• **LISTED RECORDS**:
BEGIN

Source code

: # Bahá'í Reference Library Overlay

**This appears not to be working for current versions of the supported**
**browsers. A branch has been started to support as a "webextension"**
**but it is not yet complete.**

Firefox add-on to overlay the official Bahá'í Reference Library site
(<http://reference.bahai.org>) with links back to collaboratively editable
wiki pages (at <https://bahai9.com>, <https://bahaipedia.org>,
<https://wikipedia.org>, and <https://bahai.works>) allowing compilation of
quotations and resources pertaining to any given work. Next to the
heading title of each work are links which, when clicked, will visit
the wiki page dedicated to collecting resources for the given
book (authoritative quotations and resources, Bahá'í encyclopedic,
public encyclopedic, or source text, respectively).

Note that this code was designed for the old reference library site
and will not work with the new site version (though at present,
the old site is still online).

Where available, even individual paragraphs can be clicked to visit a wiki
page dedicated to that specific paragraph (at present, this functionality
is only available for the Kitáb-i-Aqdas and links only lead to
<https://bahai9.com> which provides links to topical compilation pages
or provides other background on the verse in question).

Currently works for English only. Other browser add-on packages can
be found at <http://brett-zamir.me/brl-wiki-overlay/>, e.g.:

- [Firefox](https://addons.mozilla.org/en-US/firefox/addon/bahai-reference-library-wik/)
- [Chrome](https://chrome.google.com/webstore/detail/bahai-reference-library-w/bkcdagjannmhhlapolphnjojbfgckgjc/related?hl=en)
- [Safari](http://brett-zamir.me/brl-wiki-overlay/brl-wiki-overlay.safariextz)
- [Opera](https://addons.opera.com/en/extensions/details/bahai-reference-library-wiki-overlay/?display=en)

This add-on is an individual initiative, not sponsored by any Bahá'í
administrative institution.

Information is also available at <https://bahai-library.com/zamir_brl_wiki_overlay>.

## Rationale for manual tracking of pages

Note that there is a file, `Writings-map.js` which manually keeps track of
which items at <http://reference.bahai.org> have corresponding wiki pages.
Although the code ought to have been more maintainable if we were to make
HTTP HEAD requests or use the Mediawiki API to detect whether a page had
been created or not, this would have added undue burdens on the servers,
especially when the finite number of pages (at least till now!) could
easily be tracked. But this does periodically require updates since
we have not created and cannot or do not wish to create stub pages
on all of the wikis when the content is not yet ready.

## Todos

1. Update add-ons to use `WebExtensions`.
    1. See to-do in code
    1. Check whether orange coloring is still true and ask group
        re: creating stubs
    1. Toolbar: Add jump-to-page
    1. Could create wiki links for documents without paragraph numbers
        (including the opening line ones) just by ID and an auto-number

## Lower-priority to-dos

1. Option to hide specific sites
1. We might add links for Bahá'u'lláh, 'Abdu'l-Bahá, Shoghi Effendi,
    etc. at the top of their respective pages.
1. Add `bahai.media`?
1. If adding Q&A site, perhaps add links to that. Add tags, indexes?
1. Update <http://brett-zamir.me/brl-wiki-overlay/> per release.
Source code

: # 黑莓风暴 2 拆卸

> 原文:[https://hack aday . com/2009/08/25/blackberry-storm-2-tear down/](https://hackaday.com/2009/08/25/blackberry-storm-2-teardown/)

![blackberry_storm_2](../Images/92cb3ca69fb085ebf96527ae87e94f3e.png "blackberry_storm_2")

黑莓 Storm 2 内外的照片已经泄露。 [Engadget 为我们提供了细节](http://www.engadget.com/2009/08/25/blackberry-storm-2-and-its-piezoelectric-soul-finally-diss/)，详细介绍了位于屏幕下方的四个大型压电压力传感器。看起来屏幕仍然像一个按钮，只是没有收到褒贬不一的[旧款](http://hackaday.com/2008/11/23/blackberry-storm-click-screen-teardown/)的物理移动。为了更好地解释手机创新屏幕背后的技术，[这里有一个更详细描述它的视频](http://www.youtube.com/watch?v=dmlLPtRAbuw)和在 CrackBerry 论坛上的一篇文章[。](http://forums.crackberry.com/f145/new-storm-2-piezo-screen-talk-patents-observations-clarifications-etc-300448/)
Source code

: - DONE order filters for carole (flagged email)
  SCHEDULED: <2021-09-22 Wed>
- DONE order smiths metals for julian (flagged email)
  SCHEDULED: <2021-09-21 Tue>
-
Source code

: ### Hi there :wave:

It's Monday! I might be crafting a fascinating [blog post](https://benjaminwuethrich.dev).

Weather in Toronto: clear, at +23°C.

END

• **WHAT YOU ARE ASKED TO DO**:
Set down the lines of the listing above verbatim, first line through the line containing "not yet complete.**", inclusive; add no other lines.

• **REPLY**:
Source code

: # Bahá'í Reference Library Overlay

**This appears not to be working for current versions of the supported**
**browsers. A branch has been started to support as a "webextension"**
**but it is not yet complete.**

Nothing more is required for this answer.